### YOUR ASSIGNMENT
Find the line with "um novo usuário" in the entries below, then reproduce it and every line after it down to and including the line with "de uma tarefa", exactly.

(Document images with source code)
►
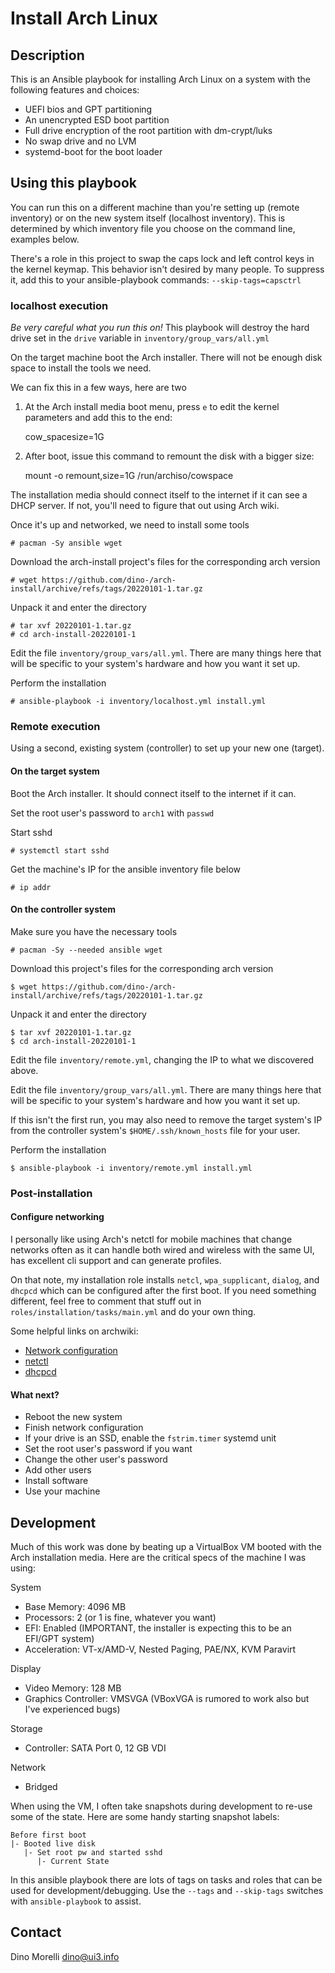 # Install Arch Linux

## Description

This is an Ansible playbook for installing Arch Linux on a system with the
following features and choices:

- UEFI bios and GPT partitioning
- An unencrypted ESD boot partition
- Full drive encryption of the root partition with dm-crypt/luks
- No swap drive and no LVM
- systemd-boot for the boot loader


## Using this playbook

You can run this on a different machine than you're setting up (remote
inventory) or on the new system itself (localhost inventory). This is
determined by which inventory file you choose on the command line, examples
below.

There's a role in this project to swap the caps lock and left control keys in
the kernel keymap. This behavior isn't desired by many people. To suppress it,
add this to your ansible-playbook commands: `--skip-tags=capsctrl`

### localhost execution

*Be very careful what you run this on!* This playbook will destroy the hard
drive set in the `drive` variable in `inventory/group_vars/all.yml`

On the target machine boot the Arch installer. There will not be enough disk
space to install the tools we need.

We can fix this in a few ways, here are two

1. At the Arch install media boot menu, press `e` to edit the kernel parameters
   and add this to the end:

    cow_spacesize=1G

2. After boot, issue this command to remount the disk with a bigger size:

    mount -o remount,size=1G /run/archiso/cowspace

The installation media should connect itself to the internet if it can see a
DHCP server. If not, you'll need to figure that out using Arch wiki.

Once it's up and networked, we need to install some tools

    # pacman -Sy ansible wget

Download the arch-install project's files for the corresponding arch version

    # wget https://github.com/dino-/arch-install/archive/refs/tags/20220101-1.tar.gz

Unpack it and enter the directory

    # tar xvf 20220101-1.tar.gz
    # cd arch-install-20220101-1

Edit the file `inventory/group_vars/all.yml`. There are many things here that
will be specific to your system's hardware and how you want it set up.

Perform the installation

    # ansible-playbook -i inventory/localhost.yml install.yml

### Remote execution

Using a second, existing system (controller) to set up your new one (target).

#### On the target system

Boot the Arch installer. It should connect itself to the internet if it can.

Set the root user's password to `arch1` with `passwd`

Start sshd

    # systemctl start sshd

Get the machine's IP for the ansible inventory file below

    # ip addr

#### On the controller system

Make sure you have the necessary tools

    # pacman -Sy --needed ansible wget

Download this project's files for the corresponding arch version

    $ wget https://github.com/dino-/arch-install/archive/refs/tags/20220101-1.tar.gz

Unpack it and enter the directory

    $ tar xvf 20220101-1.tar.gz
    $ cd arch-install-20220101-1

Edit the file `inventory/remote.yml`, changing the IP to what we discovered
above.

Edit the file `inventory/group_vars/all.yml`. There are many things here that
will be specific to your system's hardware and how you want it set up.

If this isn't the first run, you may also need to remove the target system's IP
from the controller system's `$HOME/.ssh/known_hosts` file for your user.

Perform the installation

    $ ansible-playbook -i inventory/remote.yml install.yml

### Post-installation

#### Configure networking

I personally like using Arch's netctl for mobile machines that change networks
often as it can handle both wired and wireless with the same UI, has excellent
cli support and can generate profiles.

On that note, my installation role installs `netcl`, `wpa_supplicant`,
`dialog`, and `dhcpcd` which can be configured after the first boot. If you
need something different, feel free to comment that stuff out in
`roles/installation/tasks/main.yml` and do your own thing.

Some helpful links on archwiki:

- [Network configuration](https://wiki.archlinux.org/index.php/Network_configuration)
- [netctl](https://wiki.archlinux.org/index.php/Netctl)
- [dhcpcd](https://wiki.archlinux.org/index.php/Dhcpcd)

#### What next?

- Reboot the new system
- Finish network configuration
- If your drive is an SSD, enable the `fstrim.timer` systemd unit
- Set the root user's password if you want
- Change the other user's password
- Add other users
- Install software
- Use your machine


## Development

Much of this work was done by beating up a VirtualBox VM booted with the Arch
installation media. Here are the critical specs of the machine I was using:

System

- Base Memory: 4096 MB
- Processors: 2 (or 1 is fine, whatever you want)
- EFI: Enabled (IMPORTANT, the installer is expecting this to be an EFI/GPT
  system)
- Acceleration: VT-x/AMD-V, Nested Paging, PAE/NX, KVM Paravirt

Display

- Video Memory: 128 MB
- Graphics Controller: VMSVGA (VBoxVGA is rumored to work also but I've
  experienced bugs)

Storage

- Controller: SATA Port 0, 12 GB VDI

Network

- Bridged

When using the VM, I often take snapshots during development to re-use some of
the state. Here are some handy starting snapshot labels:

    Before first boot
    |- Booted live disk
       |- Set root pw and started sshd
          |- Current State

In this ansible playbook there are lots of tags on tasks and roles that can be
used for development/debugging. Use the `--tags` and `--skip-tags` switches
with `ansible-playbook` to assist.


## Contact

Dino Morelli <dino@ui3.info>
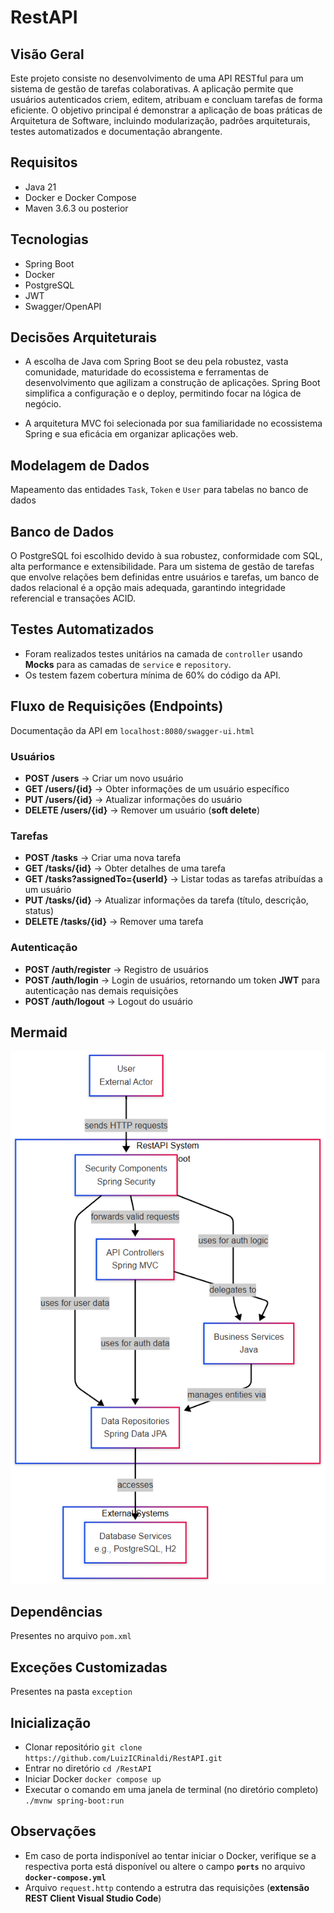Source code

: # RestAPI

## Visão Geral
Este projeto consiste no desenvolvimento de uma API RESTful para um sistema de gestão de tarefas colaborativas. A aplicação permite que usuários autenticados criem, editem, atribuam e concluam tarefas de forma eficiente. O objetivo principal é demonstrar a aplicação de boas práticas de Arquitetura de Software, incluindo modularização, padrões arquiteturais, testes automatizados e documentação abrangente.

## Requisitos
* Java 21
* Docker e Docker Compose
* Maven 3.6.3 ou posterior

## Tecnologias
* Spring Boot
* Docker
* PostgreSQL
* JWT 
* Swagger/OpenAPI

## Decisões Arquiteturais
* A escolha de Java com Spring Boot se deu pela robustez, vasta comunidade, maturidade do ecossistema e ferramentas de desenvolvimento que agilizam a construção de aplicações. Spring Boot simplifica a configuração e o deploy, permitindo focar na lógica de negócio.

* A arquitetura MVC foi selecionada por sua familiaridade no ecossistema Spring e sua eficácia em organizar aplicações web.

## Modelagem de Dados
Mapeamento das entidades `Task`, `Token` e `User` para tabelas no banco de dados

## Banco de Dados
O PostgreSQL foi escolhido devido à sua robustez, conformidade com SQL, alta performance e extensibilidade. Para um sistema de gestão de tarefas que envolve relações bem definidas entre usuários e tarefas, um banco de dados relacional é a opção mais adequada, garantindo integridade referencial e transações ACID.

## Testes Automatizados
* Foram realizados testes unitários na camada de `controller` usando **Mocks** para as camadas de `service` e `repository`.
* Os testem fazem cobertura mínima de 60% do código da API. 

## Fluxo de Requisições (Endpoints)
Documentação da API em `localhost:8080/swagger-ui.html`

### Usuários
* **POST /users** → Criar um novo usuário
* **GET /users/{id}** → Obter informações de um usuário específico
* **PUT /users/{id}** → Atualizar informações do usuário
* **DELETE /users/{id}** → Remover um usuário (**soft delete**)

### Tarefas
* **POST /tasks** → Criar uma nova tarefa
* **GET /tasks/{id}** → Obter detalhes de uma tarefa
* **GET /tasks?assignedTo={userId}** → Listar todas as tarefas atribuídas a um usuário
* **PUT /tasks/{id}** → Atualizar informações da tarefa (título, descrição, status)
* **DELETE /tasks/{id}** → Remover uma tarefa

### Autenticação
* **POST /auth/register** → Registro de usuários
* **POST /auth/login** → Login de usuários, retornando um token **JWT** para autenticação nas demais requisições
* **POST /auth/logout** → Logout do usuário

## Mermaid
![Diagrama Mermaid](https://github.com/LuizICRinaldi/RestAPI/blob/3ba9c593fbf7d8dabce3c5e184be0ec30609138c/mermaid-diagram.png?raw=true)

## Dependências
Presentes no arquivo `pom.xml`

## Exceções Customizadas
Presentes na pasta `exception`

## Inicialização
- Clonar repositório `git clone https://github.com/LuizICRinaldi/RestAPI.git`
- Entrar no diretório `cd /RestAPI`
- Iniciar Docker `docker compose up`
- Executar o comando em uma janela de terminal (no diretório completo) `./mvnw spring-boot:run`

## Observações
* Em caso de porta indisponível ao tentar iniciar o Docker, verifique se a respectiva porta está disponível ou altere o campo **`ports`** no arquivo **`docker-compose.yml`**
* Arquivo `request.http` contendo a estrutra das requisições (**extensão REST Client Visual Studio Code**)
◄
### WRITTEN RESPONSE
* **POST /users** → Criar um novo usuário
* **GET /users/{id}** → Obter informações de um usuário específico
* **PUT /users/{id}** → Atualizar informações do usuário
* **DELETE /users/{id}** → Remover um usuário (**soft delete**)

### Tarefas
* **POST /tasks** → Criar uma nova tarefa
* **GET /tasks/{id}** → Obter detalhes de uma tarefa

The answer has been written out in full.